Records drawn from a dataset:

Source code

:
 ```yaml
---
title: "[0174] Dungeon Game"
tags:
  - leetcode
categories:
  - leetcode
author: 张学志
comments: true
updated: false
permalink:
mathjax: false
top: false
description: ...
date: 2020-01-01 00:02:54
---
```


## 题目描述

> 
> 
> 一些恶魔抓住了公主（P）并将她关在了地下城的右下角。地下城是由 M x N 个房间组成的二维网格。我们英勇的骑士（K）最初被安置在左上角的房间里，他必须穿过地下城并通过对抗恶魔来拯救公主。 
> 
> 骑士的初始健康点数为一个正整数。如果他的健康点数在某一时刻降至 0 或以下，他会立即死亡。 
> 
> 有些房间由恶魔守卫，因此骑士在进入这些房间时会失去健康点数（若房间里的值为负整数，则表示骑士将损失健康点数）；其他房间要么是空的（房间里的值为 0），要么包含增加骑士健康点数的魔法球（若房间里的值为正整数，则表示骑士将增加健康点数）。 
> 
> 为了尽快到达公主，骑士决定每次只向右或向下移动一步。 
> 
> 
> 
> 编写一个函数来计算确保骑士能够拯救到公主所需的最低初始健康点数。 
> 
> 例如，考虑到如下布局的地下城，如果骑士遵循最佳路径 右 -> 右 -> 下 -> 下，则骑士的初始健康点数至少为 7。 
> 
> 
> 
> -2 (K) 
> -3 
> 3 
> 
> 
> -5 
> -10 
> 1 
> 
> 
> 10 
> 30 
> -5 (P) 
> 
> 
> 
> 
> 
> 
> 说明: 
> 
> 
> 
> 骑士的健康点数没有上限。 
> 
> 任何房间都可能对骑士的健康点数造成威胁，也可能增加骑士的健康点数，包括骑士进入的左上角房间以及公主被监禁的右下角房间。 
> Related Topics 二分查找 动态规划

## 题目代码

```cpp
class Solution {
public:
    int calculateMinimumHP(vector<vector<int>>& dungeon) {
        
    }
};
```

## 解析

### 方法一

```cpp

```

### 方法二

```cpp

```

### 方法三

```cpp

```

▶ _WORK INSTRUCTION_: Copy the records above. Leave out nothing.

▶ _SOLUTION TO THIS TASK_:
Source code

:
 ```yaml
---
title: "[0174] Dungeon Game"
tags:
  - leetcode
categories:
  - leetcode
author: 张学志
comments: true
updated: false
permalink:
mathjax: false
top: false
description: ...
date: 2020-01-01 00:02:54
---
```


## 题目描述

> 
> 
> 一些恶魔抓住了公主（P）并将她关在了地下城的右下角。地下城是由 M x N 个房间组成的二维网格。我们英勇的骑士（K）最初被安置在左上角的房间里，他必须穿过地下城并通过对抗恶魔来拯救公主。 
> 
> 骑士的初始健康点数为一个正整数。如果他的健康点数在某一时刻降至 0 或以下，他会立即死亡。 
> 
> 有些房间由恶魔守卫，因此骑士在进入这些房间时会失去健康点数（若房间里的值为负整数，则表示骑士将损失健康点数）；其他房间要么是空的（房间里的值为 0），要么包含增加骑士健康点数的魔法球（若房间里的值为正整数，则表示骑士将增加健康点数）。 
> 
> 为了尽快到达公主，骑士决定每次只向右或向下移动一步。 
> 
> 
> 
> 编写一个函数来计算确保骑士能够拯救到公主所需的最低初始健康点数。 
> 
> 例如，考虑到如下布局的地下城，如果骑士遵循最佳路径 右 -> 右 -> 下 -> 下，则骑士的初始健康点数至少为 7。 
> 
> 
> 
> -2 (K) 
> -3 
> 3 
> 
> 
> -5 
> -10 
> 1 
> 
> 
> 10 
> 30 
> -5 (P) 
> 
> 
> 
> 
> 
> 
> 说明: 
> 
> 
> 
> 骑士的健康点数没有上限。 
> 
> 任何房间都可能对骑士的健康点数造成威胁，也可能增加骑士的健康点数，包括骑士进入的左上角房间以及公主被监禁的右下角房间。 
> Related Topics 二分查找 动态规划

## 题目代码

```cpp
class Solution {
public:
    int calculateMinimumHP(vector<vector<int>>& dungeon) {
        
    }
};
```

## 解析

### 方法一

```cpp

```

### 方法二

```cpp

```

### 方法三

```cpp

```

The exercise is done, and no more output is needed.